Bahwa pada tanggal 1 Mei 1982, Nyonya Oewij Wijen Silaban meminjam uang sebesar Rp 560.000,00 dengan bunga 2% tiap bulan berdasarkan Akta Perjanjian Hutang No. 920/PH/V/1982 untuk membangun sebuah rumah diatas tanah petuknya kepada TERGUGAT II diwakili Erick Van Goeh sebagai sekutu yang bertanggungjawab kepada pihak ketiga serta mewakili TERGUGAT II didalam dan diluar pengadilan berdasarkan AD TERGUGAT II (P-2).
Bahwa Nyonya Oewij Wijen Sialban menjaminkan dengan hipotik tanah petuknya dan menyerahkan salinan Petuk Nomor 567 kepada Erick Van Goeh sebagai jaminan atas Perjanjian Pinjaman berdasarkan Akta Penjaminan Pelunasan Pembayaran No. 921/JP/V/1982 tertanggal 1 Mei 1982.
Bahwa pada tanggal 1 September 1982, Nyonya Oewij Wijen Silaban telah melunasi utangnya berserta bunga 2 % sebulan kepada Erick Van Goeh di hadapan Kingo Saoro, S.N., Notaris di Makassar dibawah Akta Pelunasan Hutang No.693/L-82.
Bahwa di sekitar akhir tahun 1983, tanpa sepengetahuan, tanpa hak dan tanpa seizin Nyonya Oewij Wijen Slaban, Erick Van Goeh dengan persetujuan Tergugat II telah mengajukan permohonan pendaftaran Hak Guna Bangunan atas tanah Petuk Nomor 567 kepada Tergugat secara melawan hukum, dengan menyertakan Salinan petuk Nomor 567, serta Akta Perjanjian Hutang No. 940/PH/V/1983 tertanggal 19 Oktober 1983 dengan Akta Penjaminan Pelunasan Pembayaran No. 941/JP/V/tertanggal 19 Oktober 1983 yang menyatakan jika Nyonya Oewij Wijen Silaban tidak dapat melunasi utangnya, ia dengan sukarela mengizinkan Eric Van Goeh memiliki Hak Guna Bangunan diatas tanah petuk Nomor 567.
Bahwa perbuatan TERGUGAT II tersebut telah menimbulkan kerugian bagi Nyonya Oewij Wijen Silaban dan Para Penggugat sebagai ahli warisnya yang sah sehingga termasuk Perbuatan Melawan Hukum berdasarkan pasal 1365 Kitab Undang-undang Hukum Perdata:
“Tiap perbuatan yang melanggar hukum dan membawa kerugian kepada orang lain, mewajibkan orang yang menimbulkan kerugian itu karena kesalahannya untuk mengganti kerugian tersebut.”

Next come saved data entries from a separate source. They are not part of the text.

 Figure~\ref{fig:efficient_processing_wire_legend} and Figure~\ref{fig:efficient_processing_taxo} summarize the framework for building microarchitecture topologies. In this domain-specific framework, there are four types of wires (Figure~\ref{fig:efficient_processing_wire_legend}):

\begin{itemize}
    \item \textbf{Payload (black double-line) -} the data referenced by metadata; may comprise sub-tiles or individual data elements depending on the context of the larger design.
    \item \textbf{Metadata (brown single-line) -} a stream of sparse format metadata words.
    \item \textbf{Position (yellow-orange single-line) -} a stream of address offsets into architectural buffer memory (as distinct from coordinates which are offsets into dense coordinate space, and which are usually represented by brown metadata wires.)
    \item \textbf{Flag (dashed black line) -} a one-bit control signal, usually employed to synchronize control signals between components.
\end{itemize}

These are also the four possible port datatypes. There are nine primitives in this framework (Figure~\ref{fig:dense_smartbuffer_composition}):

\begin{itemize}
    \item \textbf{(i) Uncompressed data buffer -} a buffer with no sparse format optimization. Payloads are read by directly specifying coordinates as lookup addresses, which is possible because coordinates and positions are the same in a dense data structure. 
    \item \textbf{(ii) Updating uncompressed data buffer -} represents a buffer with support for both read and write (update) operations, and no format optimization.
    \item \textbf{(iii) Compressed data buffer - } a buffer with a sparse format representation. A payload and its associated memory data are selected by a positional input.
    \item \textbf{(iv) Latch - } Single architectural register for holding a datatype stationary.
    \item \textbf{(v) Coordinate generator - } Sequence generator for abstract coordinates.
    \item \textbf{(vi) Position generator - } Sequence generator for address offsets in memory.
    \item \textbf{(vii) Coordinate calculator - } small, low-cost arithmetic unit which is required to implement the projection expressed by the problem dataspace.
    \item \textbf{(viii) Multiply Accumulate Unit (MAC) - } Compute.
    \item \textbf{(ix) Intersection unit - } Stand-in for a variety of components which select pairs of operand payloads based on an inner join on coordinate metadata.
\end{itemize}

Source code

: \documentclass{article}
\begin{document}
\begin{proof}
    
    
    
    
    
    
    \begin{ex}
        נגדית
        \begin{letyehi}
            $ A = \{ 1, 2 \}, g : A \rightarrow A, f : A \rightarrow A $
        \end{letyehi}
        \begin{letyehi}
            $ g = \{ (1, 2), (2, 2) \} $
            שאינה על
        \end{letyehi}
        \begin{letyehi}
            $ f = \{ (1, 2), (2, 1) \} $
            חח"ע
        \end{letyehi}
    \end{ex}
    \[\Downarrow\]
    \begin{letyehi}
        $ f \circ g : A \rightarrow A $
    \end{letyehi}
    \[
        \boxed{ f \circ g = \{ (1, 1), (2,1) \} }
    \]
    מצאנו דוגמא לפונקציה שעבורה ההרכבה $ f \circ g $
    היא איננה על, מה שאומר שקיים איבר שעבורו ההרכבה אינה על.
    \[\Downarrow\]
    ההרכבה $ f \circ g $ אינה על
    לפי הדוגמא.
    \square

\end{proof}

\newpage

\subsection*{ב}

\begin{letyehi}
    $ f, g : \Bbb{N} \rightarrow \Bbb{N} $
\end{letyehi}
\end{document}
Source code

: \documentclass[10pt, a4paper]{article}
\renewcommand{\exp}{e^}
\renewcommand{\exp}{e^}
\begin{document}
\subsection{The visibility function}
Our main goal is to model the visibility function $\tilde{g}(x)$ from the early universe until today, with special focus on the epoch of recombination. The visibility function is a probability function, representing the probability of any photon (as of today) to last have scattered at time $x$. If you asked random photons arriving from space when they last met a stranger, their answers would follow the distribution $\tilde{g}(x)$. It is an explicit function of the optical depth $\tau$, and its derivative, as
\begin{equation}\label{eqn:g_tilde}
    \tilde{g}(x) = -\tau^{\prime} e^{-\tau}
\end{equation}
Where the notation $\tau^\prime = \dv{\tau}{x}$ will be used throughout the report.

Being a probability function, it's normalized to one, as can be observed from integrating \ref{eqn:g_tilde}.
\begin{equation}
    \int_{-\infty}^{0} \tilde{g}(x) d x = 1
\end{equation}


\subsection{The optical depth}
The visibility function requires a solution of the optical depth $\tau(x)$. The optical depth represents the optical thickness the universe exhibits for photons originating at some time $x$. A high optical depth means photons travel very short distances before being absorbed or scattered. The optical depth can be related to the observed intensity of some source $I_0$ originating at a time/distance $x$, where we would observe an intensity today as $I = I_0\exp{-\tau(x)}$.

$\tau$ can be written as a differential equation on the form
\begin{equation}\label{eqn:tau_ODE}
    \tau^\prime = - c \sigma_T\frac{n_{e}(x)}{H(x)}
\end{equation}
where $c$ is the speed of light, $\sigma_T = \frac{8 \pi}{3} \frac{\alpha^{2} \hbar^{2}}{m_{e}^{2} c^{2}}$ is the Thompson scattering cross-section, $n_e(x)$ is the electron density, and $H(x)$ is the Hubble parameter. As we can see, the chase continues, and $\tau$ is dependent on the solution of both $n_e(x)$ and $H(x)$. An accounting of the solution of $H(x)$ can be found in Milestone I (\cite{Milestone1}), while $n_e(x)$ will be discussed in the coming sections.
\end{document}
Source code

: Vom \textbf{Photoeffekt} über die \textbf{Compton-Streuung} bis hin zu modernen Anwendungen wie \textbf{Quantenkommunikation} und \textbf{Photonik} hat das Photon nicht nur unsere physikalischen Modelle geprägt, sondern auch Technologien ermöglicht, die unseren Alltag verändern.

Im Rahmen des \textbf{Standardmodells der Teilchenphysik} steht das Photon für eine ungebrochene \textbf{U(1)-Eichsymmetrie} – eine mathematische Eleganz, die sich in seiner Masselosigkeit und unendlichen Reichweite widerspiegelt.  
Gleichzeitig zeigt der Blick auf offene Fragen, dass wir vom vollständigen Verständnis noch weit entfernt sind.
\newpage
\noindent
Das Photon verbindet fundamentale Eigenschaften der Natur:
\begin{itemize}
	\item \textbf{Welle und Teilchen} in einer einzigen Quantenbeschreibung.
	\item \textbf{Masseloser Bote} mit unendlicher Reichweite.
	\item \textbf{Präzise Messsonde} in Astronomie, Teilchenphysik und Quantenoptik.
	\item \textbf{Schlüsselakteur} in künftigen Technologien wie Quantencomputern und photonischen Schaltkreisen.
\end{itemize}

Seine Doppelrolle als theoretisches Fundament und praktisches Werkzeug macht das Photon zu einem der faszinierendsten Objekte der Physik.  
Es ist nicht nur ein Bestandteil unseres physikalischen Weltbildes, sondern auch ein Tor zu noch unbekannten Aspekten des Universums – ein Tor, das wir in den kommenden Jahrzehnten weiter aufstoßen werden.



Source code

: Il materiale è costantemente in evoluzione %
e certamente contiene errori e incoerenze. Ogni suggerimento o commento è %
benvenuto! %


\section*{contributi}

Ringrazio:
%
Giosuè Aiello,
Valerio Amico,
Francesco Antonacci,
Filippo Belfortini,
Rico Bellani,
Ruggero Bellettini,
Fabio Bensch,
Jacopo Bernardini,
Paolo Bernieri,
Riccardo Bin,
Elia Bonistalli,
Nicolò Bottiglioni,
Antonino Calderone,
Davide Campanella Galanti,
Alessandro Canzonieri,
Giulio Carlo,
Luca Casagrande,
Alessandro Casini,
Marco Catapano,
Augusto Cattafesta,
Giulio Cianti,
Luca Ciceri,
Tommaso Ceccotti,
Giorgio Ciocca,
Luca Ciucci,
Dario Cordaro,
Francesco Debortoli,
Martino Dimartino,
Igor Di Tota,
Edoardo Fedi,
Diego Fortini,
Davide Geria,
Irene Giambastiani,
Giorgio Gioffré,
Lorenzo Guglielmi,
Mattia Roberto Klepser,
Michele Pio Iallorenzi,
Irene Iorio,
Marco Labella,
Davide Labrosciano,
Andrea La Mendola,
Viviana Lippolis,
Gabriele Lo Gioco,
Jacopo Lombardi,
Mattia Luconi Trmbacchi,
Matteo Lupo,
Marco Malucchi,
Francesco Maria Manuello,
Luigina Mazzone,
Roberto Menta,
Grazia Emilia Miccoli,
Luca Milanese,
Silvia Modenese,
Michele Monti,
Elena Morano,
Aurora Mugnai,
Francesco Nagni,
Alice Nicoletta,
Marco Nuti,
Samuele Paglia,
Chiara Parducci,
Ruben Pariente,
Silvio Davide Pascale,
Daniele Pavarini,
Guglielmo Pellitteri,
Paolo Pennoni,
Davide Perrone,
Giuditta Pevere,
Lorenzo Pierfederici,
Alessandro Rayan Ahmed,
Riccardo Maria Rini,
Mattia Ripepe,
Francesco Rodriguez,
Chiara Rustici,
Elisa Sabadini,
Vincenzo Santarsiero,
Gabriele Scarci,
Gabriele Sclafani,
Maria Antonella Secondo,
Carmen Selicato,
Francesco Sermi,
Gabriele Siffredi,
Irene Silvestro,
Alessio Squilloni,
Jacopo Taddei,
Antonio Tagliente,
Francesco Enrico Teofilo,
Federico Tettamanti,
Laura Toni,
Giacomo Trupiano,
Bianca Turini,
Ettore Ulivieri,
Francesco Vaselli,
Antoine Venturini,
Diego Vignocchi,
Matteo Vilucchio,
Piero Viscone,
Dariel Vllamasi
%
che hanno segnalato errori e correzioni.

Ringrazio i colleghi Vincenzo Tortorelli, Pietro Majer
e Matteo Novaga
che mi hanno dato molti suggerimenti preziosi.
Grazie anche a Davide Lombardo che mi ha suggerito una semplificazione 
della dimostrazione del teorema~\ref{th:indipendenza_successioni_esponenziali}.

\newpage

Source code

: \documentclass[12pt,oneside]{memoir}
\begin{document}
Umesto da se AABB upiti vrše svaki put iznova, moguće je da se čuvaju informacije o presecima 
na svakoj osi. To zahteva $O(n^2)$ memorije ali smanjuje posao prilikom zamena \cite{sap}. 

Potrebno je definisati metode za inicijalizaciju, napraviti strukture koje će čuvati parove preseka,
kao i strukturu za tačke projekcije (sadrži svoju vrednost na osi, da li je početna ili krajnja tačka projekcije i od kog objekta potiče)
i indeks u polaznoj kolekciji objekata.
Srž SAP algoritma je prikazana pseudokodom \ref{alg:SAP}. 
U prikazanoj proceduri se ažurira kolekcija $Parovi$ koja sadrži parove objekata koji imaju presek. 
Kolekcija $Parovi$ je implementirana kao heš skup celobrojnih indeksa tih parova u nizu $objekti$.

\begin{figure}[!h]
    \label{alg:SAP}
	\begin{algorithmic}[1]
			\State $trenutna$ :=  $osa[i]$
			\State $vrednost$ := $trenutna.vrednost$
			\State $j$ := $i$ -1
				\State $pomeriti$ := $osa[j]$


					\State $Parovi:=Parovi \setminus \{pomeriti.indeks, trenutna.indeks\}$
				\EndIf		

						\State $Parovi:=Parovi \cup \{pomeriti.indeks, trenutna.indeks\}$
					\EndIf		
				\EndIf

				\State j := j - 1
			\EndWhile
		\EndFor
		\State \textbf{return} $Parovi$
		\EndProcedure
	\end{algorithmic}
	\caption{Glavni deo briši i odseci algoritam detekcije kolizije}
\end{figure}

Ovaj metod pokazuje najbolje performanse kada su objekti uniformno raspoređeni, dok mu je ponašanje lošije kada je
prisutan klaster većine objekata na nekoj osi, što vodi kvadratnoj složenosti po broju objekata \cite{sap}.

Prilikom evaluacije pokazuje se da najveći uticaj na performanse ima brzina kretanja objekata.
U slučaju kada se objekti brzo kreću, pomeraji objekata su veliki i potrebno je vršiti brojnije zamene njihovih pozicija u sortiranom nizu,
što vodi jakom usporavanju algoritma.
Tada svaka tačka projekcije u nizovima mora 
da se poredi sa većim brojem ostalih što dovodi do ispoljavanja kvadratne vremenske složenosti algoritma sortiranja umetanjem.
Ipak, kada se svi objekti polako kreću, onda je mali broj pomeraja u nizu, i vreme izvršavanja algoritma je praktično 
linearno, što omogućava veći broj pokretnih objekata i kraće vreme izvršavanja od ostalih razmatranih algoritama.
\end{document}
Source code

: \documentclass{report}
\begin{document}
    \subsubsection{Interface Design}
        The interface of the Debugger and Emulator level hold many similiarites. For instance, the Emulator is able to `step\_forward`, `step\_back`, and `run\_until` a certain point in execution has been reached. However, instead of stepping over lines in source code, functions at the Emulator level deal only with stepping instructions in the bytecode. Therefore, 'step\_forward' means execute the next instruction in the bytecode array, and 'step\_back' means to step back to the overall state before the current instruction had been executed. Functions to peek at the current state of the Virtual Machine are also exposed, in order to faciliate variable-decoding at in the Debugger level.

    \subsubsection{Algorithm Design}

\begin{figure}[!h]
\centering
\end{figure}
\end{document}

Bahwa Akta Perjanjian Hutang No. 940/PH/V/1983 dengan Akta Penjaminan Pelunasan Pembayaran No. 941/JP/V/1983 tertanggal 19 Oktober 1983 adalah palsu berdasarkan Berita Acara Pemeriksaan oleh Laboratorium Kriminalitas No.1092/DF.2000 tanggal 25 November 2000 yang ditandatangani oleh Drs. Budi Arman Anizon dan Syahrial Nagur serta Dra. Kalentini dan diketahui oleh Drs. Billy HW.
Bahwa sesuai penelitian dan hasil berdasarkan Berita Acara Pemeriksaan oleh Laboratorium Kriminalitas No.1092/DF.2000 tanggal 25 November 2000 yang ditandatangani oleh Drs. Budi Arman Anizon dan Syahrial Nagur serta Dra. Kalentini dan diketahui oleh Drs. Billy HW, Surat Perjanjian tersebut tidak pernah ada dan tanda tangan Ny. Oewij Wijen Silaban telah dipalsukan;
Bahwa pada 14 Desember 1983 TERGUGAT I telah menerbitkan Sertifikat Hak Guna Bangunan No. 07/Makassar dan Gambar Situasi No. 192/5952/1982 atas nama Erick Van Goeh.
Bahwa tindakan hukum tergugat I tersebut telah melanggar Azas-Azas Umum Pemerintahan yang Baik terutama Azas kecermatan dan ketelitian atau hati-hati sebagaimana dimaksud Pasal 45 ayat (1) huruf e Peraturan Pemerintah Nomor 24 Tahun 1997 tentang Pendaftaran Tanah dan menimbulkan kerugian bagi Ny. Oewij Wijen Silaban dan PENGGUGAT sebagai ahli warisnya yang sah.
Bahwa Tergugat I telah melanggar Pasal 25 PP No. 1 tahun 1961 yang menyebutkan bahwa:
1) Akta untuk memindahkan hak, memberikan hak baru, menggadaikan tanah, atau meminjamkan uang dengan tanggungan hak atas tanah yang belum dibukukan dibuat oleh pejabat jika kepadanya, dengan menyimpang dari ketentuan Pasal 22 ayat (1) sub. a diserahkan Surat Keterangan Kepala Kantor Pendaftaran Tanah yang menyatakan bahwa hak atas tanah itu belum mempunyai sertifikat atau sertifikat sementara. Di daerah-daerah kecamatan di luar kota tempat kedudukan Kepala Kantor Pendaftaran Tanah surat keterangan Kepala Kantor Pendaftaran Tanah tersebut dapat diganti dengan pernyataan yang memindahkan, memberikan, menggadaikan, atau menanggungkan hak itu, yang dikuatkan oleh Kepala Desa dan seorang anggota Pemerintah Desa yang bersangkutan. Selain surat-surat keterangan tersebut, kepada pejabat itu harus diserahkan pula :
 Surat Bukti Hak dan keterangan kepala desa yang dikuatkan oleh asisten wedana yang membenarkan surat bukti hak itu.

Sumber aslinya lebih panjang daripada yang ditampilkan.